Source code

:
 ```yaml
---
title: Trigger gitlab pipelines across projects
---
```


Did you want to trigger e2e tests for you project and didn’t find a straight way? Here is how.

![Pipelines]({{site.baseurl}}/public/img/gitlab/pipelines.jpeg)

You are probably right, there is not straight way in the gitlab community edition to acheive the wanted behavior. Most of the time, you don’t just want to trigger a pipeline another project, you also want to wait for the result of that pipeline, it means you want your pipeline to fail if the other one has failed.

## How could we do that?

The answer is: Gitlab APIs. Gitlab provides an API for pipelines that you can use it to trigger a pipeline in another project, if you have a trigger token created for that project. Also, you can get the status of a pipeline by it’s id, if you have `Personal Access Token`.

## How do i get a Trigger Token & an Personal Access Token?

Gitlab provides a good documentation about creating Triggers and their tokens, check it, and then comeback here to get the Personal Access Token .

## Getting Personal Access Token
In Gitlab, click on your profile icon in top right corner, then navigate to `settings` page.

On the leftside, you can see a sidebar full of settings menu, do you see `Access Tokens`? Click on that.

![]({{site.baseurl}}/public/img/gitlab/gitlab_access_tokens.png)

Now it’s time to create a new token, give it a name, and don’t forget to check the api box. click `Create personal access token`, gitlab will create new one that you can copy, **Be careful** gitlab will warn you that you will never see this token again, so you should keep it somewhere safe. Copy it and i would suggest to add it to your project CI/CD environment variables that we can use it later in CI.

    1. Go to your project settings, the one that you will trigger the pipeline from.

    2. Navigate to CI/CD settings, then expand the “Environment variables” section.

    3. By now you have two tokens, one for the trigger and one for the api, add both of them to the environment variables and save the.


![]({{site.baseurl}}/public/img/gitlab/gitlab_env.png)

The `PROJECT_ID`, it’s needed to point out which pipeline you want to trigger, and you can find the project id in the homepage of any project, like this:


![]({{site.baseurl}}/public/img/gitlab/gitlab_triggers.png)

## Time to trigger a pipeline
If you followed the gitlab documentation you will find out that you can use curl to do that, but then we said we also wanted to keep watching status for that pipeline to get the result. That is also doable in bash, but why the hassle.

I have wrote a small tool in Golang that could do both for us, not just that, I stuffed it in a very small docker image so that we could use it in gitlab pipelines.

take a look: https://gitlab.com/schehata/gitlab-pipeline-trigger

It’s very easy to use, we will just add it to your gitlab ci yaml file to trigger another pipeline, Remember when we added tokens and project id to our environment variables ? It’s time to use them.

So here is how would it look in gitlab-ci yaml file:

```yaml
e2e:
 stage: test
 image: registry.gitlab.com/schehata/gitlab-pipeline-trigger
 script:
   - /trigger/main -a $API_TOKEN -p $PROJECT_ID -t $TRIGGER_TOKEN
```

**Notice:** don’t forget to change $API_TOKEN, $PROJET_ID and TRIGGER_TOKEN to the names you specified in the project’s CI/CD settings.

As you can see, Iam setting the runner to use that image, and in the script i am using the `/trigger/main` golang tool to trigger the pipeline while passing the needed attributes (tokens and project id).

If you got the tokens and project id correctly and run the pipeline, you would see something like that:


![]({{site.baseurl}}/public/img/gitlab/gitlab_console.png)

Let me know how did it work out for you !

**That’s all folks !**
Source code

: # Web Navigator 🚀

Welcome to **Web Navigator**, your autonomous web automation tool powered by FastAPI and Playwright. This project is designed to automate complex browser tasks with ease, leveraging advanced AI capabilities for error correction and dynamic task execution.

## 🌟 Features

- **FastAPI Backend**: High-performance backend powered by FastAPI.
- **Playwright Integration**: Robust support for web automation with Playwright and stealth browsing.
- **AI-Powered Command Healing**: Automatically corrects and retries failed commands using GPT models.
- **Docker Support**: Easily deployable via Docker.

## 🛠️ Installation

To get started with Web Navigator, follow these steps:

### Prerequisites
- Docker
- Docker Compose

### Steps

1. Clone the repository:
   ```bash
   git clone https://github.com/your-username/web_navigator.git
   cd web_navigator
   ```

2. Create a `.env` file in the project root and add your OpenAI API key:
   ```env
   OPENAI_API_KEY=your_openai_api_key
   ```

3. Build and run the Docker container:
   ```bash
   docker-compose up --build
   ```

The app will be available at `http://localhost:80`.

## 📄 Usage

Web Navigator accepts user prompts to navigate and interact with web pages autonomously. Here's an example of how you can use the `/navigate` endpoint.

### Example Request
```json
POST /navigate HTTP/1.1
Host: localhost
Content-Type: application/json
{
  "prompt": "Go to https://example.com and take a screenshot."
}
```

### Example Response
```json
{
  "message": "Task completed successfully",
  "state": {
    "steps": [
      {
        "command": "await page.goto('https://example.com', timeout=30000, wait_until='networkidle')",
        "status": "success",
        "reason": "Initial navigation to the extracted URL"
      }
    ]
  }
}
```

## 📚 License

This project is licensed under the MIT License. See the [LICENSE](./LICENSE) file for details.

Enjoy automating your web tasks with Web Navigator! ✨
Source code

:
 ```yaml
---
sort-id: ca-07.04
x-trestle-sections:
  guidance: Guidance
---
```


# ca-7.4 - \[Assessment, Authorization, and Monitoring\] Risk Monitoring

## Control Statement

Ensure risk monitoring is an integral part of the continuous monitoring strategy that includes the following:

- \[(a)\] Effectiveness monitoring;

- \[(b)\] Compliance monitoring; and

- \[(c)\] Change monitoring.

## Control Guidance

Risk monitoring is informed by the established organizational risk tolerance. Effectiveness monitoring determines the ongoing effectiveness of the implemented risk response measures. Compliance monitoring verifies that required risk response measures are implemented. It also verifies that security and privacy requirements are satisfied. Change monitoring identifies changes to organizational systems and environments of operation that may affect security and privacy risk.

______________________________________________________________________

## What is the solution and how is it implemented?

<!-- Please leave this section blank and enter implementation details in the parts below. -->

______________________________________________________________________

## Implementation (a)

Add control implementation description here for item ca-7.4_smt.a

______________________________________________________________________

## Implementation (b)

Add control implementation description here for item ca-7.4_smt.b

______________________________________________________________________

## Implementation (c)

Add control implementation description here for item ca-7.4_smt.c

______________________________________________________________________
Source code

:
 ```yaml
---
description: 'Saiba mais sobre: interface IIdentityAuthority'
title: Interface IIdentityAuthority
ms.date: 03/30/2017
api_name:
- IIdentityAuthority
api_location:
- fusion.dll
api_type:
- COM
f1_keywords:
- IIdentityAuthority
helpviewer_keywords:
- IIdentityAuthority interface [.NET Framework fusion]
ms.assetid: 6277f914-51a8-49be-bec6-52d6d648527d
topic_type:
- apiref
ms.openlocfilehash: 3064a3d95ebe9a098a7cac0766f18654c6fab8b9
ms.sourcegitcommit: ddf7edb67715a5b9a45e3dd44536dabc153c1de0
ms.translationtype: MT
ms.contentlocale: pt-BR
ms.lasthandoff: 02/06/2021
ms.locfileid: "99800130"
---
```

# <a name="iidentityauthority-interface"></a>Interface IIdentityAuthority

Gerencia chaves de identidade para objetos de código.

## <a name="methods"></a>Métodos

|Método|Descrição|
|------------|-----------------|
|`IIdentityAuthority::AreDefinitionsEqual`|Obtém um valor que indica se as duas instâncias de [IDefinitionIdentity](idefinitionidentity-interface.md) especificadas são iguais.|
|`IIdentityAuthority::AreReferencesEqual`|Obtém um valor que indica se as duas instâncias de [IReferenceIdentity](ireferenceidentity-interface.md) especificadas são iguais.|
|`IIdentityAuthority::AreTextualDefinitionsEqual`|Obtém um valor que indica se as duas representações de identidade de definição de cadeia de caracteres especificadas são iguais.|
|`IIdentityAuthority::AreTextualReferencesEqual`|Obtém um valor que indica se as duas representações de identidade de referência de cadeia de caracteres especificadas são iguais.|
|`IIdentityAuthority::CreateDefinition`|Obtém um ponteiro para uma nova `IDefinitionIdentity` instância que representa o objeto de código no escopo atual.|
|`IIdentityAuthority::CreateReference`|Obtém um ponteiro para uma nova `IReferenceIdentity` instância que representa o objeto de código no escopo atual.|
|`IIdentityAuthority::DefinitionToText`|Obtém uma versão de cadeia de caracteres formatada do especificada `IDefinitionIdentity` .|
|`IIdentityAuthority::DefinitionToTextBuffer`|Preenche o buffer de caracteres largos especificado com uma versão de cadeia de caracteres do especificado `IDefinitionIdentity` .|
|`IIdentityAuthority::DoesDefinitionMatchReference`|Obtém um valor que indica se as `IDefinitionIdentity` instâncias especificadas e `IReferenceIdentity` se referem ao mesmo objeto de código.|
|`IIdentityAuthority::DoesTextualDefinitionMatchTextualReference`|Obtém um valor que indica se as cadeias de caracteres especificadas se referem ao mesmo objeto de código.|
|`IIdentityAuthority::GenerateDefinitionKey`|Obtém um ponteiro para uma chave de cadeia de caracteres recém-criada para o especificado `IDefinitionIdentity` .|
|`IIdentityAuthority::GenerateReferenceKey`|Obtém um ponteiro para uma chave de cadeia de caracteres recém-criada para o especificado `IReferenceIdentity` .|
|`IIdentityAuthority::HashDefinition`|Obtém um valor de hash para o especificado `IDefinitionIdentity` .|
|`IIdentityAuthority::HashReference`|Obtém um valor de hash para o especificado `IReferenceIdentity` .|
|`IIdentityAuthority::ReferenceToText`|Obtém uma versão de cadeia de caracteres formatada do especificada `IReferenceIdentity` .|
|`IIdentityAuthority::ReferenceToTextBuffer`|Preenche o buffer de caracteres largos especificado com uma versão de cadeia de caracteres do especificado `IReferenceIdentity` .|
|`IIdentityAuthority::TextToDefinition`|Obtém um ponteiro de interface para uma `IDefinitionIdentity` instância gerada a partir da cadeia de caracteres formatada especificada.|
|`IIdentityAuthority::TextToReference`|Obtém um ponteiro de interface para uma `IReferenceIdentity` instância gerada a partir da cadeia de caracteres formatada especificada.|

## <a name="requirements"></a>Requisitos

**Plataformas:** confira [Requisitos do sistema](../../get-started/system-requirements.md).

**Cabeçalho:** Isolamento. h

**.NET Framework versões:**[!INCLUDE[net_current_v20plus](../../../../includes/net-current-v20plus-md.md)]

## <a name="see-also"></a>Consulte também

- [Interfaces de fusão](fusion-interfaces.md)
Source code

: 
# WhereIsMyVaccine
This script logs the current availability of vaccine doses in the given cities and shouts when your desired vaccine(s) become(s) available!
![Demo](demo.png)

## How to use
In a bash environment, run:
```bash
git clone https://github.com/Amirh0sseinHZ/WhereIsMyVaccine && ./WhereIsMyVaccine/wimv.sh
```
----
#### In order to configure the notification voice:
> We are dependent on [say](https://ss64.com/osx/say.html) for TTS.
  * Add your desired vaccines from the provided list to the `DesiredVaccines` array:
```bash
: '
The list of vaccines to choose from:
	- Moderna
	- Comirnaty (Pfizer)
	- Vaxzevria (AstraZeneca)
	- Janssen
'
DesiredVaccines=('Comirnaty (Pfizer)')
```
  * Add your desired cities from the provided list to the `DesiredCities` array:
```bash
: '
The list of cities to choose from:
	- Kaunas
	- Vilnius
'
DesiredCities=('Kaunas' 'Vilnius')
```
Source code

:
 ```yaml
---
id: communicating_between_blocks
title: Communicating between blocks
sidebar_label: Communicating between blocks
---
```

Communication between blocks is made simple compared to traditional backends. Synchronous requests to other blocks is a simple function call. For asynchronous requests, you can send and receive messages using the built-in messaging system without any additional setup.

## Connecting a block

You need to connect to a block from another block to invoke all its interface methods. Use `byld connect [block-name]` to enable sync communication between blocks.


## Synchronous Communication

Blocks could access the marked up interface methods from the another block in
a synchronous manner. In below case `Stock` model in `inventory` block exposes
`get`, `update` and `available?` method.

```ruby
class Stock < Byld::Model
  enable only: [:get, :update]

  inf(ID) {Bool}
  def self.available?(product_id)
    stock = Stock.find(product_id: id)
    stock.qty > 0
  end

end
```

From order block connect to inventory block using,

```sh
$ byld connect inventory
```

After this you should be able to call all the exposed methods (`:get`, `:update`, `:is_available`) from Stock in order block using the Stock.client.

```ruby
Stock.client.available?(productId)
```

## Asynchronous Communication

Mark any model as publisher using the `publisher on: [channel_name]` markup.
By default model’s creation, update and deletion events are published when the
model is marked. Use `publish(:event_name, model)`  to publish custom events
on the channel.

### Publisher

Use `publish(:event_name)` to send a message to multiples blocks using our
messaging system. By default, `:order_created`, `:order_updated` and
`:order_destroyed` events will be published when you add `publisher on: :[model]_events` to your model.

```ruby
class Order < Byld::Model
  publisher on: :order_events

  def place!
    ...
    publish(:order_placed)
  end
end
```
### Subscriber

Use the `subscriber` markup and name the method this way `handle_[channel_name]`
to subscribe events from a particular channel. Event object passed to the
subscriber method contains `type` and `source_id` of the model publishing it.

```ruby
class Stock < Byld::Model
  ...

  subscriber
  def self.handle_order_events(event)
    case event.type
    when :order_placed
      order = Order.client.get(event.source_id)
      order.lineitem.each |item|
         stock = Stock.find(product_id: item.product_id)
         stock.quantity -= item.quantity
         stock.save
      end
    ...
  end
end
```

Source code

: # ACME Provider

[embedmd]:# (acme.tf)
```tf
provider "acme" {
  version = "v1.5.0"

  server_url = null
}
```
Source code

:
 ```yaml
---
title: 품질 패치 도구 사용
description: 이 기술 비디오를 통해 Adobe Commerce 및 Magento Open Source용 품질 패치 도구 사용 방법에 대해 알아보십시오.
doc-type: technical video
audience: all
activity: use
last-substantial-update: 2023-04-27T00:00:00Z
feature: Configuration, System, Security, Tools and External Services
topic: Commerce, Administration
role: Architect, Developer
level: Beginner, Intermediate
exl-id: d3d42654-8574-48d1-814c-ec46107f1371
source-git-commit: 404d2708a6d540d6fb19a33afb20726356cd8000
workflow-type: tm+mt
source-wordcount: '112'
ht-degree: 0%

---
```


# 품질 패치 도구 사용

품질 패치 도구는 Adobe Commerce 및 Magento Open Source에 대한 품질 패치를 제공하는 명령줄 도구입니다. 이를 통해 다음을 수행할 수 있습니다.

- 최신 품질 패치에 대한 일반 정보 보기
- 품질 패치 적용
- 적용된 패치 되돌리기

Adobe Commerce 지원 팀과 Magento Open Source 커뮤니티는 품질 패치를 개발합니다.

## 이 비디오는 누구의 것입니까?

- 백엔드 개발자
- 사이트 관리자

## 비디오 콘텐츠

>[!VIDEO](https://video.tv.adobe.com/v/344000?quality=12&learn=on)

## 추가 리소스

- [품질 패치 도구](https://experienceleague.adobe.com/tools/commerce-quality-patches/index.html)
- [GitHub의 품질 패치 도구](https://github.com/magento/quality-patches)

-----

About this exercise:
Lines with "documentation" in the listing above: state how many there are, and nothing else.

Exercise result:
2